We started playing around with the DQ Analyzer today, using different database connections. One thing we did was attempt making a data profile of one of the larger tables in our IT environment (37 mio rows, about 40 GB of data). Meanwhile, one of our dba’s monitored the resource usage to make sure nothing too impactful could happen to our production system.
(1) Resource usage on the source (Oracle) DB is really low. Which is excellent. Is seems like DQA is doing hardly anything more than a pure select * statement. CPU usage of my computer is also well within acceptable bounds.
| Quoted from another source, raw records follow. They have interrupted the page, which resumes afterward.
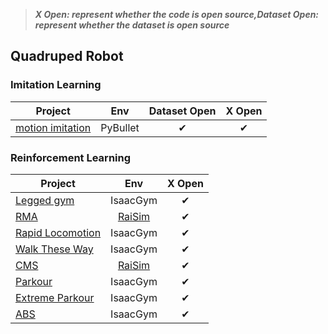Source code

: >  ***X Open: represent whether the code is open source,Dataset Open: represent whether the dataset is open source***

## Quadruped Robot

### Imitation Learning

| Project                                                      |   Env    | Dataset Open |  X Open  |
| ------------------------------------------------------------ | :------: | :----------: | :------: |
| [motion imitation](https://xbpeng.github.io/projects/Robotic_Imitation/index.html) | PyBullet |   &#x2714;   | &#x2714; |

### Reinforcement Learning

| Project                                                      |              Env              |  X Open  |
| ------------------------------------------------------------ | :---------------------------: | :------: |
| [Legged gym](https://github.com/whaleRobot/Robot-Learning/blob/master/codes/locomotion/Legged-Gym.md) |           IsaacGym            | &#x2714; |
| [RMA](https://ashish-kmr.github.io/rma-legged-robots/)       | [RaiSim](https://raisim.com/) | &#x2714; |
| [Rapid Locomotion](https://github.com/Evan-wyl/Robot-Learning/blob/master/codes/quadruped/Rapid-Locomotion.md) |           IsaacGym            | &#x2714; |
| [Walk These Way](https://gmargo11.github.io/walk-these-ways/) |           IsaacGym            | &#x2714; |
| [CMS](https://antonilo.github.io/vision_locomotion/)         | [RaiSim](https://raisim.com/) | &#x2714; |
| [Parkour](https://robot-parkour.github.io/)                  |           IsaacGym            | &#x2714; |
| [Extreme Parkour](https://extreme-parkour.github.io/)        |           IsaacGym            | &#x2714; |
| [ABS](https://agile-but-safe.github.io/)                     |           IsaacGym            | &#x2714; |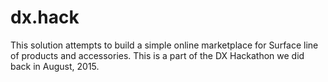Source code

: # dx.hack
This solution attempts to build a simple online marketplace for Surface line of products and accessories. This is a part of the DX Hackathon we did back in August, 2015.

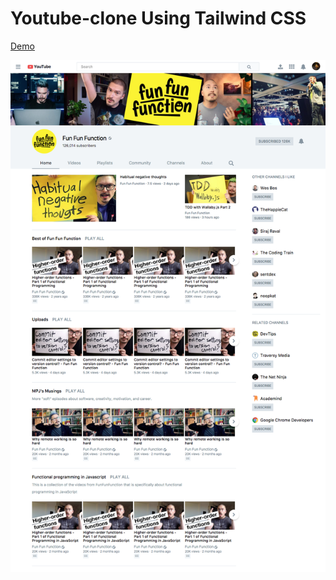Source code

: # Youtube-clone Using Tailwind CSS

[Demo](https://tailwindcss.com)

![Screenshot](screenshot.png)

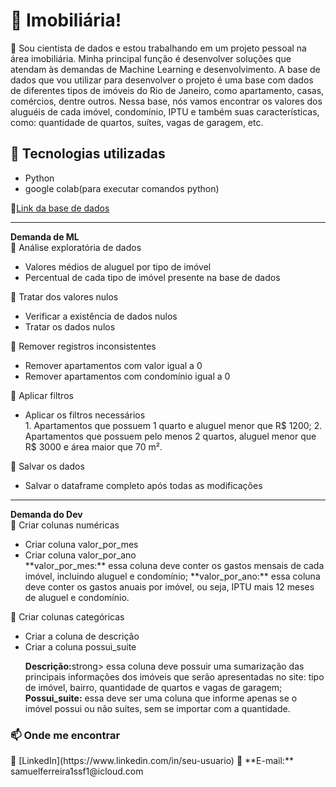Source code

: <h1>📌 Imobiliária! </h1>
<p>🔹 Sou cientista de dados e estou trabalhando em um projeto pessoal na área imobiliária. Minha principal função é desenvolver soluções que atendam às demandas de Machine Learning e desenvolvimento.
A base de dados que vou utilizar para desenvolver o projeto é uma base com dados de diferentes tipos de imóveis do Rio de Janeiro, como apartamento, casas, comércios, dentre outros.
Nessa base, nós vamos encontrar os valores dos aluguéis de cada imóvel, condomínio, IPTU e também suas características, como: quantidade de quartos, suítes, vagas de garagem, etc.<p/>

<h2>🚀 Tecnologias utilizadas</h2>
<ul>
  <li>Python</li>
  <li>google colab(para executar comandos python)</li>
</ul>
<p>🔗<a href="https://raw.githubusercontent.com/alura-cursos/pandas-conhecendo-a-biblioteca/main/base-de-dados/aluguel.csv">Link da base de dados</a></p>
<hr>  
<strong>Demanda de ML</strong><br>
🔹 Análise exploratória de dados
   <ul>
    <li>Valores médios de aluguel por tipo de imóvel</li>
    <li>Percentual de cada tipo de imóvel presente na base de dados</li>
  </ul>
🔹 Tratar dos valores nulos
  <ul>
    <li>Verificar a existência de dados nulos</li>
    <li>Tratar os dados nulos</li>
  </ul>
🔹 Remover registros inconsistentes
  <ul>
    <li>Remover apartamentos com valor igual a 0</li>
    <li>Remover apartamentos com condomínio igual a 0</li>
  </ul>
🔹 Aplicar filtros
  <ul>
    <li>Aplicar os filtros necessários</li>
    1. Apartamentos que possuem 1 quarto e aluguel menor que R$ 1200;
    2. Apartamentos que possuem pelo menos 2 quartos, aluguel menor que R$ 3000 e área maior que 70 m².
  </ul>
🔹 Salvar os dados
  <ul>
    <li>Salvar o dataframe completo após todas as modificações</li>
  </ul>
  <hr>
<strong>Demanda do Dev</strong><br>
🔹 Criar colunas numéricas
  <ul>
    <li>Criar coluna valor_por_mes</li>
    <li>Criar coluna valor_por_ano</li>
    **valor_por_mes:** essa coluna deve conter os gastos mensais de cada imóvel, incluindo aluguel e condomínio;
    **valor_por_ano:** essa coluna deve conter os gastos anuais por imóvel, ou seja, IPTU mais 12 meses de aluguel e condomínio.
  </ul>
🔹 Criar colunas categóricas
  <ul>
    <li>Criar a coluna de descrição</li>
    <li>Criar a coluna possui_suite</li>
    <p><strong>Descrição:</strong>strong> essa coluna deve possuir uma sumarização das principais informações dos imóveis que serão apresentadas no site: tipo de imóvel, bairro, quantidade de quartos e vagas de garagem;
    <strong>Possui_suite:</strong> essa deve ser uma coluna que informe apenas se o imóvel possui ou não suítes, sem se importar com a quantidade.</p>
  </ul>
 
  <h3> 📫 Onde me encontrar </h3>
  🔗 [LinkedIn](https://www.linkedin.com/in/seu-usuario) 
  📧 **E-mail:** samuelferreira1ssf1@icloud.com 
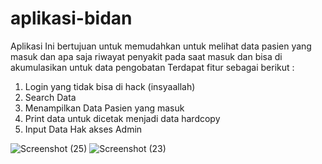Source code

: # aplikasi-bidan
Aplikasi Ini bertujuan untuk memudahkan untuk melihat data pasien yang masuk dan apa saja riwayat penyakit pada saat masuk dan bisa di akumulasikan untuk data pengobatan
Terdapat fitur sebagai berikut :
1. Login yang tidak bisa di hack (insyaallah)
2. Search Data
3. Menampilkan Data Pasien yang masuk
4. Print data untuk dicetak menjadi data hardcopy
5. Input Data
Hak akses Admin

![Screenshot (25)](https://user-images.githubusercontent.com/45587433/61658418-83ce3000-acef-11e9-8269-588dd298d8ca.png)
![Screenshot (23)](https://user-images.githubusercontent.com/45587433/61658358-64370780-acef-11e9-9249-85e7d7a400d6.png)
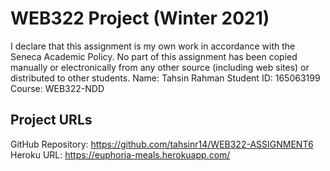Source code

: # WEB322 Project (Winter 2021)
I declare that this assignment is my own work in accordance with
the Seneca Academic Policy. No part of this assignment has been
copied manually or electronically from any other source
(including web sites) or distributed to other students.
Name: Tahsin Rahman
Student ID: 165063199
Course: WEB322-NDD
## Project URLs
GitHub Repository: https://github.com/tahsinr14/WEB322-ASSIGNMENT6
Heroku URL: https://euphoria-meals.herokuapp.com/


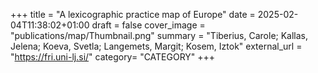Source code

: +++
title = "A lexicographic practice map of Europe"
date = 2025-02-04T11:38:02+01:00
draft = false
cover_image = "publications/map/Thumbnail.png"
summary = "Tiberius, Carole; Kallas, Jelena; Koeva, Svetla; Langemets, Margit; Kosem, Iztok"
external_url = "https://fri.uni-lj.si/"
category= "CATEGORY"
+++
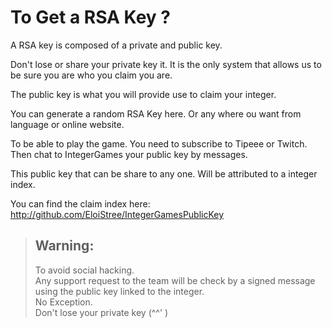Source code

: # To Get a RSA Key ?

A RSA key is composed of a private and public key.

Don't lose or share your private key it.
It is the only system that allows us to be sure you are who you claim you are.

The public key is what you will provide use to claim your integer.


You can generate a random RSA Key here.
Or any where ou want from language or online website.

To be able to play the game. 
You need to subscribe to Tipeee or Twitch.
Then chat to IntegerGames your public key by messages.

This public key that can be share to any one.
Will be attributed to a integer index.

You can find the claim index here:
http://github.com/EloiStree/IntegerGamesPublicKey

> ## Warning:   
> To avoid social hacking.  
> Any support request to the team will be check by a signed message using the public key linked to the integer.  
> No Exception.   
> Don't lose your private key (^^' )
(2) On the other hand, it takes quite a lot of time to finish processing that many rows. After about 1h, the run had processed about 10 mio rows, after which I aborted the job. Given (1), this made us wonder if putting some of the calculations on the “select” part of the job could lead to gain in processing speed. Obviously, we don’t know what actually happens in the background, so we might be way off.
(3) The previous point also made us wonder about whether/how DQA could handle actual table monstrosities (100+ GB). Is Ataccama One faster or more efficient than DQA?
(4) Finally, but also related, we were a bit disappointed to see that, after we interrupted the run, there were no partial results for those first 10 mio rows that did appear to be processed (according to the Console). Maybe that could be a nice feature to add (e.g. after cancelling a job, prompt the user whether he wants to see profiling results for the processed rows)?